WHAT YOU NEED TO DO: Print the data below again in full, exactly as it stands, with no images.

DATA RECORDS:
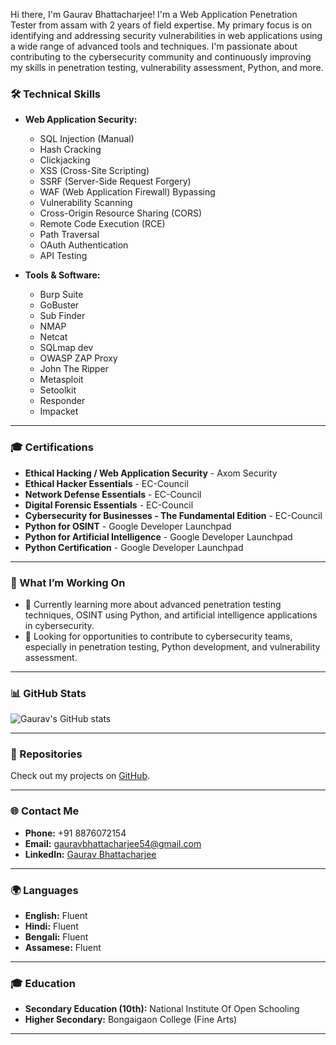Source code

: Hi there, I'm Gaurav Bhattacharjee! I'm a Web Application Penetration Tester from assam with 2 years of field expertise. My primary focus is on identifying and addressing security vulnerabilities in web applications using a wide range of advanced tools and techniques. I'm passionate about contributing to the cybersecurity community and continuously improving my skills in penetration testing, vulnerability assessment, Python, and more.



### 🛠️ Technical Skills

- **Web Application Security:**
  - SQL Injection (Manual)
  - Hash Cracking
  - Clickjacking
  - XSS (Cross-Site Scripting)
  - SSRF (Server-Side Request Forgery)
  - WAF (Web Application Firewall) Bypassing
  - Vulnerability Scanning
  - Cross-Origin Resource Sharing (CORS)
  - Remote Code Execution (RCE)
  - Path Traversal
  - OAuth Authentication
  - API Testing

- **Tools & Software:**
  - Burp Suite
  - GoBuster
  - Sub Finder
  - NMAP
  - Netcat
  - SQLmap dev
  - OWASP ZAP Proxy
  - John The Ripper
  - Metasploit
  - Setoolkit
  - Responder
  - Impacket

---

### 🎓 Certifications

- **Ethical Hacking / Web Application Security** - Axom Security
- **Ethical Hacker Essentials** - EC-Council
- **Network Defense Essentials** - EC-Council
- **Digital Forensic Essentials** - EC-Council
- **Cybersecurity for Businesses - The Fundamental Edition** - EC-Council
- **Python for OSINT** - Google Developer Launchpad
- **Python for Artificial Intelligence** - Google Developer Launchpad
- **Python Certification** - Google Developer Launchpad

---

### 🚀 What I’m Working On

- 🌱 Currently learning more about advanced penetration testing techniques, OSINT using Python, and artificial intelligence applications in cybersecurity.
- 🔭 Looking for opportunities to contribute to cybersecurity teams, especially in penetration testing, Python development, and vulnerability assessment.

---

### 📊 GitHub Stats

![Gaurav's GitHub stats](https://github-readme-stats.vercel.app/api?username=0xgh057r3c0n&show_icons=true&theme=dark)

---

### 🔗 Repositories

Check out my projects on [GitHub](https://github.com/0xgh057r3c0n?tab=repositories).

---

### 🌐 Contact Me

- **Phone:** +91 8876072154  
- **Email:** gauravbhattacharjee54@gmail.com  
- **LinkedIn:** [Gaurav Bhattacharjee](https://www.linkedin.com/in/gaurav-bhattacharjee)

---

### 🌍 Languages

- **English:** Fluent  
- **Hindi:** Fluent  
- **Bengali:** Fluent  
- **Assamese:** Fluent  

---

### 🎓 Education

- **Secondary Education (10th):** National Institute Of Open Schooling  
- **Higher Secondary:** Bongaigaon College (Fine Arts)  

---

RESPONSE FOR THIS EXERCISE:
Source code

: Hi there, I'm Gaurav Bhattacharjee! I'm a Web Application Penetration Tester from assam with 2 years of field expertise. My primary focus is on identifying and addressing security vulnerabilities in web applications using a wide range of advanced tools and techniques. I'm passionate about contributing to the cybersecurity community and continuously improving my skills in penetration testing, vulnerability assessment, Python, and more.



### 🛠️ Technical Skills

- **Web Application Security:**
  - SQL Injection (Manual)
  - Hash Cracking
  - Clickjacking
  - XSS (Cross-Site Scripting)
  - SSRF (Server-Side Request Forgery)
  - WAF (Web Application Firewall) Bypassing
  - Vulnerability Scanning
  - Cross-Origin Resource Sharing (CORS)
  - Remote Code Execution (RCE)
  - Path Traversal
  - OAuth Authentication
  - API Testing

- **Tools & Software:**
  - Burp Suite
  - GoBuster
  - Sub Finder
  - NMAP
  - Netcat
  - SQLmap dev
  - OWASP ZAP Proxy
  - John The Ripper
  - Metasploit
  - Setoolkit
  - Responder
  - Impacket

---

### 🎓 Certifications

- **Ethical Hacking / Web Application Security** - Axom Security
- **Ethical Hacker Essentials** - EC-Council
- **Network Defense Essentials** - EC-Council
- **Digital Forensic Essentials** - EC-Council
- **Cybersecurity for Businesses - The Fundamental Edition** - EC-Council
- **Python for OSINT** - Google Developer Launchpad
- **Python for Artificial Intelligence** - Google Developer Launchpad
- **Python Certification** - Google Developer Launchpad

---

### 🚀 What I’m Working On

- 🌱 Currently learning more about advanced penetration testing techniques, OSINT using Python, and artificial intelligence applications in cybersecurity.
- 🔭 Looking for opportunities to contribute to cybersecurity teams, especially in penetration testing, Python development, and vulnerability assessment.

---

### 📊 GitHub Stats

![Gaurav's GitHub stats](https://github-readme-stats.vercel.app/api?username=0xgh057r3c0n&show_icons=true&theme=dark)

---

### 🔗 Repositories

Check out my projects on [GitHub](https://github.com/0xgh057r3c0n?tab=repositories).

---

### 🌐 Contact Me

- **Phone:** +91 8876072154  
- **Email:** gauravbhattacharjee54@gmail.com  
- **LinkedIn:** [Gaurav Bhattacharjee](https://www.linkedin.com/in/gaurav-bhattacharjee)

---

### 🌍 Languages

- **English:** Fluent  
- **Hindi:** Fluent  
- **Bengali:** Fluent  
- **Assamese:** Fluent  

---

### 🎓 Education

- **Secondary Education (10th):** National Institute Of Open Schooling  
- **Higher Secondary:** Bongaigaon College (Fine Arts)  

---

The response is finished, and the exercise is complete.